• Work request: Show me every line in the listing that has the word "serves".

• Records shown:
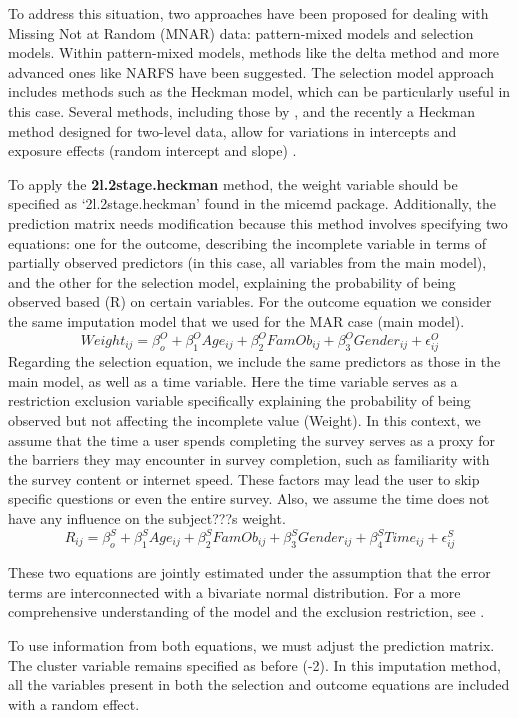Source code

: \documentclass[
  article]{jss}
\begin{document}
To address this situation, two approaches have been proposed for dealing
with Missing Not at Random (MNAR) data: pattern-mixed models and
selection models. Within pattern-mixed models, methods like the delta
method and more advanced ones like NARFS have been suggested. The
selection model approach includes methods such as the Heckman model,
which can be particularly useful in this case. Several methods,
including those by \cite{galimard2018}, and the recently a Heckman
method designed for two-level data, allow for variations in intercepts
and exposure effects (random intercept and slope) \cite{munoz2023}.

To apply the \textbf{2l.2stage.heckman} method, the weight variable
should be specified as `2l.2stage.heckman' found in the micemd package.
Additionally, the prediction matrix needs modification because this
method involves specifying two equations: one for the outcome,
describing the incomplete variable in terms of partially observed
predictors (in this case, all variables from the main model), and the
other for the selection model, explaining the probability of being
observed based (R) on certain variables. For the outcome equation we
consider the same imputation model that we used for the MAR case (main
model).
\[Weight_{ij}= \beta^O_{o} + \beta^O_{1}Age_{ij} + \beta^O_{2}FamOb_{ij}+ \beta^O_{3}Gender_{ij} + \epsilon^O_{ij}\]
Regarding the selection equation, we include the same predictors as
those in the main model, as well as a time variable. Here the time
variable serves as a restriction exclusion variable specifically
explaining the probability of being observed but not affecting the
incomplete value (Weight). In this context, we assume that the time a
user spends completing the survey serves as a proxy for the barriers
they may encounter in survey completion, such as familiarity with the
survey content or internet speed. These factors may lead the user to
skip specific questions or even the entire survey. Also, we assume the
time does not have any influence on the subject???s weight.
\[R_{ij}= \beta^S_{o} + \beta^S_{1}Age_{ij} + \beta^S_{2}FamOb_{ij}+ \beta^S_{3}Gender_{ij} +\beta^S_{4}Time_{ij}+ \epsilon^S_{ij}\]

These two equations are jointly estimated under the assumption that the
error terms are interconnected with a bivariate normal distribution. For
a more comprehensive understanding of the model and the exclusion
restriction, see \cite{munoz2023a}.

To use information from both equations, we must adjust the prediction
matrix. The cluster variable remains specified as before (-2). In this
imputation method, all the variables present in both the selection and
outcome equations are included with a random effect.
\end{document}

--

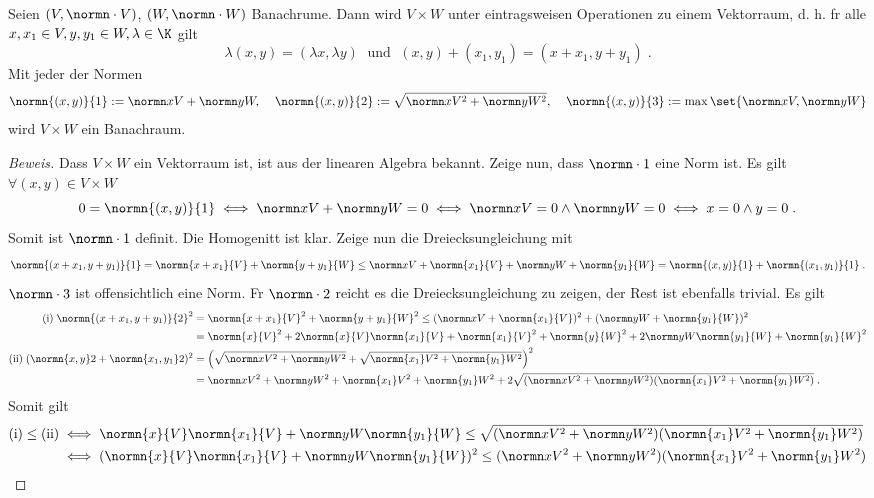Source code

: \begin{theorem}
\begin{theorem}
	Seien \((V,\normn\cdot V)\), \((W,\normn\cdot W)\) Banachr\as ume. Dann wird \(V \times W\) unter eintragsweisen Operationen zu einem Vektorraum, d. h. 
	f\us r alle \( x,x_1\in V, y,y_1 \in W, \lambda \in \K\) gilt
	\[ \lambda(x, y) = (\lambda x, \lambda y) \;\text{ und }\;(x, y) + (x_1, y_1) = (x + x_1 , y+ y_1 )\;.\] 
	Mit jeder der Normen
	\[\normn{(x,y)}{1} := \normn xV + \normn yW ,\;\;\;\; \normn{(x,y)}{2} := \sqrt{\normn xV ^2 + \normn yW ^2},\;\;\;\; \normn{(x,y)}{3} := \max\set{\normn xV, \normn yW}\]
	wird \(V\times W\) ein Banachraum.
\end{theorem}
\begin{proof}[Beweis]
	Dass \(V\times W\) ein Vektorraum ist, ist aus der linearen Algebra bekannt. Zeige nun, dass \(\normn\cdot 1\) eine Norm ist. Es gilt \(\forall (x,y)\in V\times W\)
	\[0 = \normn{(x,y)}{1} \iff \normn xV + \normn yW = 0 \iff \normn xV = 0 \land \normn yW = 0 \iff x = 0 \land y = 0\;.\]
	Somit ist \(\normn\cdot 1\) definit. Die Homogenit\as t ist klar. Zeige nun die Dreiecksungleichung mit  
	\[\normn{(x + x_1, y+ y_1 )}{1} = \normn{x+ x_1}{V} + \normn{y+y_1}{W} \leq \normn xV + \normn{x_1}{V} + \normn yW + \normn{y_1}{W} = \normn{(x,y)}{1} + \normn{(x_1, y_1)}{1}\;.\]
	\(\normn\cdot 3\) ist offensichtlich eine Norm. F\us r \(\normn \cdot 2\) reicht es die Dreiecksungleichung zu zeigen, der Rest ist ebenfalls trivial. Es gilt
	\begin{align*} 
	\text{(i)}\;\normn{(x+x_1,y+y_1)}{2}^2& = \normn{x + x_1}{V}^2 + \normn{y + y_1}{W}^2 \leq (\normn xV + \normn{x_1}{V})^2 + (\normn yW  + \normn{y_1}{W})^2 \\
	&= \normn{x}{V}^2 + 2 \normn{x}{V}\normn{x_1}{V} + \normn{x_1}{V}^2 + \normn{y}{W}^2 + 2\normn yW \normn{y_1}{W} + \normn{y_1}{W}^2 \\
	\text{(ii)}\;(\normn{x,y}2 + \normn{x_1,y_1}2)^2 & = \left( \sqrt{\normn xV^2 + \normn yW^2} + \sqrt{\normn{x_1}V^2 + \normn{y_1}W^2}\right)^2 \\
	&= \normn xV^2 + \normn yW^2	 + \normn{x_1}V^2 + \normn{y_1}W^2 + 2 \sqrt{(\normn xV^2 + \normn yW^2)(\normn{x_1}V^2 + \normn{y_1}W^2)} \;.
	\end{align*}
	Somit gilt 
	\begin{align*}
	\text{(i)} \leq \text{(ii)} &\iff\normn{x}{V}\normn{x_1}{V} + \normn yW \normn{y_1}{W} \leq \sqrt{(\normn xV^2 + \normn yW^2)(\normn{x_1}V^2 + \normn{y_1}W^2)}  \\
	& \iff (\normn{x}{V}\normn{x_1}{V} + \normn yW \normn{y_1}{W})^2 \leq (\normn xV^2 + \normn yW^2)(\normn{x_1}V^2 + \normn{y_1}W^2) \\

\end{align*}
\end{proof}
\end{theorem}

• Solution to this exercise:
variable serves as a restriction exclusion variable specifically
user spends completing the survey serves as a proxy for the barriers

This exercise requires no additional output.